I'd be curious to find out whether or not mobile telephony, via the mobile devices, was also instructing newly internet-connected users on the methods for communicating, finding, and using content online or if, instead, mobile telephony (minus internet-accessed features) was being adapted and evolving to answer the needs of communities that require something akin to networked online communication in its absence.

 

 

for Elizabeth

I am also wondering if mobile media could bridge the digital divide.  The “digital divide” was defined between “haves” and “have-nots.”  For mobile media, more and more people “have” the access to the devices.  How people use the technology is more interested to me.  As you said, there might not be an answer for the “digital divide.” 

I went to several conferences and I learned that the mobile media users in developing countries adopted the devices to fit into their everyday life.  In developing countries, research reported that the whole village shared a mobile phone.  There were “mobile phone ladies,” women loaned their mobile phones for others to make calls.  In some places, those ladies were also served as information mediators.  They went to remote villages to help people in need.  They used their camera mobile devices to communicate between doctors and patients.  Those ladies make small money from their devices to pay for their kids’ education.   I often believe that it is people decisions to make the technology to work for them.  In the US, I would think that the mobile media might not bridge the digital divide.  Many people use them “just for fun” or “because they are cool.”

 

for Emily

I don’t learn enough on how the mobile Internet use in developing counties.  Until now, I have learned that the Internet is growing but in a very slow speed.  Thank you for your questions.  It will be my future research direction.

 Thanks for the interesting post.  One of the things that has always troubled me (and drawn a lot of attention from scholars such as Lisa Nakamura and Henry Jenkins) is the way that digital divide rhetoric has traditionally privileged access over participation.  The clip's efforts to highlight mobile banking is an interesting attempt to illustrate the ways that users participate in technoculture in novel ways. 

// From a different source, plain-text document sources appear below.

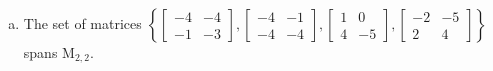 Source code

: \begin{exerciseAnswer}
\begin{enumerate}[(a)]
\item The set of matrices \( \left\{ \left[\begin{array}{cc}
-4 & -4 \\
-1 & -3
\end{array}\right] , \left[\begin{array}{cc}
-4 & -1 \\
-4 & -4
\end{array}\right] , \left[\begin{array}{cc}
1 & 0 \\
4 & -5
\end{array}\right] , \left[\begin{array}{cc}
-2 & -5 \\
2 & 4
\end{array}\right] \right\} \) spans \(\mathrm{M}_{2,2}\). 
\end{enumerate}
    
\end{exerciseAnswer}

I also wonder about how to pry apart the notion of mobile phone use in the developing world.  Vicente Rafael, for example, examines the ways that text messages and cell phones were used for political purposes in the Philippines; his analysis highlights the ways in which local and national politics, language, private enterprise, technology, and age connect to determine usage patterns and mobile cultures.  

Is this a broadcast from VOA (Voice of America)?  If so, this adds an interesting twist to the way that cell phone use is being viewed through a modernization or development lens.  

Thanks for the interesting post, Yi-Fan. I think the question of participation when considering the digital divide is a particularly salient one. How does one participate in mobile, networked activities? What does this participation look like? How does the use of mobile media allow that person to participate in other activities and exchanges? I think that all of these are interesting questions raised by your post and the accompanying clip.

I'm interested to see how, if at all, improvement of infrastructure in both developed and developing countries coincides with mobile media participation. While the adoption rates and preferred uses of mobile media around the world are proliferating, I think it's still important to read this augmentation not necessarily as an alleviation of a digital divide, but maybe as making the divide more complex.